I Promise You
Page 88
* * *By six in the morning, I’ve drained the bottle and sway in my seat. With bleary eyes, I email the piece to Warren along with a brief message that I want to be removed from the football games, reminding him that George is due back. I won’t step into that stadium again.27I flip the channels on the TV. I’m not really watching, my head full of cotton from a horrible night of sleep. I rub my temples.
It’s been over a week since the formal, and Serena won’t answer my texts or accept my calls. Meanwhile, we lost to South Carolina, where I threw two interceptions in the last quarter. Sinclair never even got the chance to go in. I fucked it up that fast. At this point, Coach hasn’t said who’s starting this weekend against Alabama.
The front door opens and I stand up. I keep hoping for Serena to show up. I’ve tried with her. I’ve gone to her house. Her car is there, but no one answers. She’s cutting me from her life, and I can’t keep chasing her. I have a little pride left. A lonely feeling crawls over me.
Exhaustion hits me when I see who it is, and my shoulders dip.
“What do you want?” I snap at Ashley in a raspy voice. She’s the last person I want to see.
She smiles brightly. “Just checking in on you. Heard you guys were back from South Carolina. Bad loss, but you’ll bounce back, Babycakes.”
“Don’t act like you care about me. The Theta thing is finished. I played my part for the team. In case you didn’t notice when I left you at the dance, I’m done with you.”
She pauses, her eyes narrowed. “You can’t still be upset over that girl—”
“Shut up, Ashley. I’ve wanted that girl for three years,” I snap. My head throbs and I clutch it. I had her and I screwed it up.
She holds her hands up. “I can see you’re upset. I can grab us dinner—”
“No.”
“Dillon…” she cajoles.
I keep my voice calm though I’m itching to lash out. She acted horribly at the dinner, and I haven’t forgotten it. “Get out.”
“I’m the Theta president. You’re being rude.”
I’m being pretty damn nice considering…
I sit back on the couch, shut my eyes, and say, “Don’t let the door hit you on the way out, Madame President. Oh, and don’t come back.”
She leaves in a huff, and a few minutes later someone else walks in and sits next to me on the couch. “Grand Central,” I mutter as Sinclair fidgets. He’s taken to hanging out in the afternoons after practice.
“Yo, D, put on that LSU game. Tell me where I screwed up.”
Myles used to call me D. I toy with the leather cuff on my wrist, ghosting my fingers over the quartz.
I just…
My chest twists.
Loving a girl, being at her mercy, is new to me.
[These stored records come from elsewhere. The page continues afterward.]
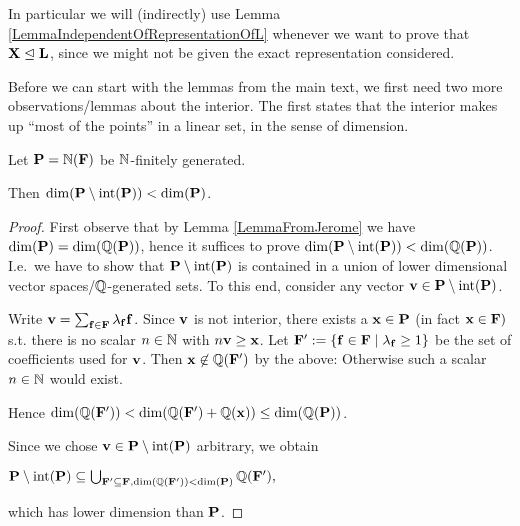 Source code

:In particular we will (indirectly) use Lemma \ref{LemmaIndependentOfRepresentationOfL} whenever we want to prove that \(\mathbf{X} \trianglelefteq \mathbf{L}\), since we might not be given the exact representation considered.

Before we can start with the lemmas from the main text, we first need two more observations/lemmas about the interior. The first states that the interior makes up ``most of the points'' in a linear set, in the sense of dimension.

\begin{lemma}\label{LemmaBoundaryLowerDimension}
Let \(\mathbf{P}=\mathbb{N}(\mathbf{F})\) be \(\mathbb{N}\)-finitely generated.

Then \(\dim(\mathbf{P} \setminus \operatorname{int}(\mathbf{P})) < \dim(\mathbf{P})\).
\end{lemma}

\begin{proof}
First observe that by Lemma \ref{LemmaFromJerome} we have \(\dim(\mathbf{P})=\dim(\mathbb{Q}(\mathbf{P}))\), hence it suffices to prove \(\dim(\mathbf{P} \setminus \operatorname{int}(\mathbf{P})) < \dim(\mathbb{Q}(\mathbf{P}))\). I.e.\ we have to show that \(\mathbf{P} \setminus \operatorname{int}(\mathbf{P})\) is contained in a union of lower dimensional vector spaces/\(\mathbb{Q}\)-generated sets. To this end, consider any vector \(\mathbf{v} \in \mathbf{P} \setminus \operatorname{int}(\mathbf{P})\). 

Write \(\mathbf{v}=\sum_{\mathbf{f} \in \mathbf{F}} \lambda_{\mathbf{f}} \mathbf{f}\). Since \(\mathbf{v}\) is not interior, there exists a \(\mathbf{x} \in \mathbf{P}\) (in fact \(\mathbf{x} \in \mathbf{F})\) s.t. there is no scalar \(n \in \mathbb{N}\) with \(n \mathbf{v} \geq \mathbf{x}\). Let \(\mathbf{F}':=\{\mathbf{f} \in \mathbf{F} \mid \lambda_{\mathbf{f}} \geq 1\}\) be the set of coefficients used for \(\mathbf{v}\). Then \(\mathbf{x} \not \in \mathbb{Q}(\mathbf{F}')\) by the above: Otherwise such a scalar \(n \in \mathbb{N}\) would exist. 

Hence \(\dim(\mathbb{Q}(\mathbf{F}'))<\dim(\mathbb{Q}(\mathbf{F}')+\mathbb{Q}(\mathbf{x}))\leq \dim(\mathbb{Q}(\mathbf{P}))\). 

Since we chose \(\mathbf{v} \in \mathbf{P} \setminus \operatorname{int}(\mathbf{P})\) arbitrary, we obtain 

\(\mathbf{P} \setminus \operatorname{int}(\mathbf{P}) \subseteq \bigcup_{\mathbf{F}' \subseteq \mathbf{F}, \dim(\mathbb{Q}(\mathbf{F}'))<\dim(\mathbf{P})} \mathbb{Q}(\mathbf{F}'),\)

which has lower dimension than \(\mathbf{P}\).
\end{proof}

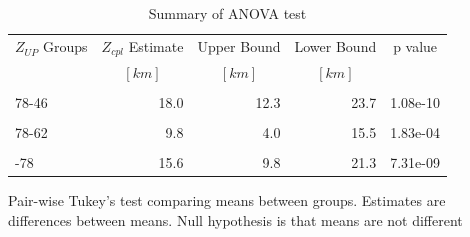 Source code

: \begin{table}

\caption{\label{tab:anova}Summary of ANOVA test}
\centering
\begin{threeparttable}
\begin{tabular}[t]{lrrrl}
\toprule
\multicolumn{1}{c}{$Z_{UP}$ Groups} & \multicolumn{1}{c}{$Z_{cpl}$ Estimate} & \multicolumn{1}{c}{Upper Bound} & \multicolumn{1}{c}{Lower Bound} & \multicolumn{1}{c}{p value} \\
\multicolumn{1}{c}{} & \multicolumn{1}{c}{$[km]$} & \multicolumn{1}{c}{$[km]$} & \multicolumn{1}{c}{$[km]$} & \multicolumn{1}{c}{}\\
\midrule
\cellcolor{gray!6}{62-46} & \cellcolor{gray!6}{8.3} & \cellcolor{gray!6}{2.5} & \cellcolor{gray!6}{14.0} & \cellcolor{gray!6}{1.84e-03}\\
78-46 & 18.0 & 12.3 & 23.7 & 1.08e-10\\
\cellcolor{gray!6}{94-46} & \cellcolor{gray!6}{33.6} & \cellcolor{gray!6}{27.8} & \cellcolor{gray!6}{39.3} & \cellcolor{gray!6}{1.99e-11}\\
78-62 & 9.8 & 4.0 & 15.5 & 1.83e-04\\
\cellcolor{gray!6}{94-62} & \cellcolor{gray!6}{25.3} & \cellcolor{gray!6}{19.6} & \cellcolor{gray!6}{31.0} & \cellcolor{gray!6}{1.99e-11}\\
\addlinespace
94-78 & 15.6 & 9.8 & 21.3 & 7.31e-09\\
\bottomrule
\end{tabular}
\begin{tablenotes}
\item Pair-wise Tukey's test comparing means between groups. Estimates are differences between means. Null hypothesis is that means are not different
\end{tablenotes}
\end{threeparttable}
\end{table}

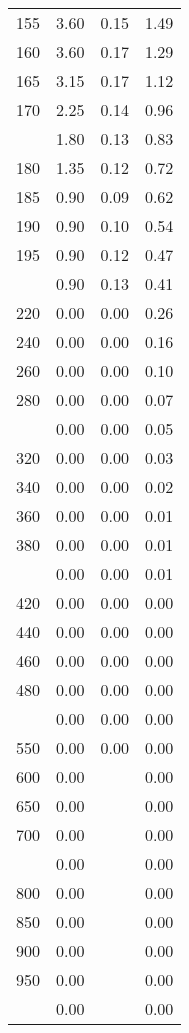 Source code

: \begin{table}[ht]
\begin{tabular}{lccc}
  155 & 3.60 & 0.15 & 1.49 \\ 
  160 & 3.60 & 0.17 & 1.29 \\ 
  165 & 3.15 & 0.17 & 1.12 \\ 
  170 & 2.25 & 0.14 & 0.96 \\ 
   \addlinespace
175 & 1.80 & 0.13 & 0.83 \\ 
  180 & 1.35 & 0.12 & 0.72 \\ 
  185 & 0.90 & 0.09 & 0.62 \\ 
  190 & 0.90 & 0.10 & 0.54 \\ 
  195 & 0.90 & 0.12 & 0.47 \\ 
   \addlinespace
200 & 0.90 & 0.13 & 0.41 \\ 
  220 & 0.00 & 0.00 & 0.26 \\ 
  240 & 0.00 & 0.00 & 0.16 \\ 
  260 & 0.00 & 0.00 & 0.10 \\ 
  280 & 0.00 & 0.00 & 0.07 \\ 
   \addlinespace
300 & 0.00 & 0.00 & 0.05 \\ 
  320 & 0.00 & 0.00 & 0.03 \\ 
  340 & 0.00 & 0.00 & 0.02 \\ 
  360 & 0.00 & 0.00 & 0.01 \\ 
  380 & 0.00 & 0.00 & 0.01 \\ 
   \addlinespace
400 & 0.00 & 0.00 & 0.01 \\ 
  420 & 0.00 & 0.00 & 0.00 \\ 
  440 & 0.00 & 0.00 & 0.00 \\ 
  460 & 0.00 & 0.00 & 0.00 \\ 
  480 & 0.00 & 0.00 & 0.00 \\ 
   \addlinespace
500 & 0.00 & 0.00 & 0.00 \\ 
  550 & 0.00 & 0.00 & 0.00 \\ 
  600 & 0.00 &  & 0.00 \\ 
  650 & 0.00 &  & 0.00 \\ 
  700 & 0.00 &  & 0.00 \\ 
   \addlinespace
750 & 0.00 &  & 0.00 \\ 
  800 & 0.00 &  & 0.00 \\ 
  850 & 0.00 &  & 0.00 \\ 
  900 & 0.00 &  & 0.00 \\ 
  950 & 0.00 &  & 0.00 \\ 
   \addlinespace
1000 & 0.00 &  & 0.00 \\ 
   \bottomrule
\end{tabular}
\end{table}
“Alright, I’ll cue it up. You just talk,” he says when I don’t say anything. “I miss us running. I can beat your ass now. Been going on my own.”
I grunt. I missed every day last week. “Good.”
The TV rolls the game, and I wince when I see me getting tackled, then the fumble.
He elbows me. “Shouldn’t have waited in the pocket so long.”
“Yeah.” My tone is lackluster.
He exhales and stands up in front of me, blocking the TV. “I’m gonna give it to you straight: you suck right now. You’ve thrown some shitty passes, the press is eating you alive, and our rank has dropped five spots. Twitter is calling you the worst quarterback in Waylon history.”
Anger shoots through me and I rear back. “Who said that?”
He gives me a smile. “Me.”
“Dick.” I go back to playing with my cuff.
“I didn’t really say it on Twitter. I’m telling you to your face.”
I huff out a laugh. “It might be true.”
He paces into the kitchen, opens the fridge, and comes back with a Fat Tire. My stomach drops. Serena swiping all the beer then giving it back to me, realizing who she was…
“Make yourself at home,” I murmur.
He shrugs and eases back down beside me.
Sawyer comes out of his room, notes the game on the screen, and plops down in the recliner. I can feel him looking at me, the uneasy weight in his gaze. I talked to him and Troy about what happened. They know everything.
He exhales. “Dillon, dude, I’m sorry, again. I didn’t realize…” how much you loved her. He sighs. “My granny is turning over in her grave over this. What else can I do? I went to her house to apologize, but she didn’t come to the door. I left her a note and said I was sorry. I said that challenges are belittling to women and called myself a pig. I swore I would never run my mouth again about your relationship with her. I said I’d take a class in the women’s studies department next semester. I suck. Have you heard from her?”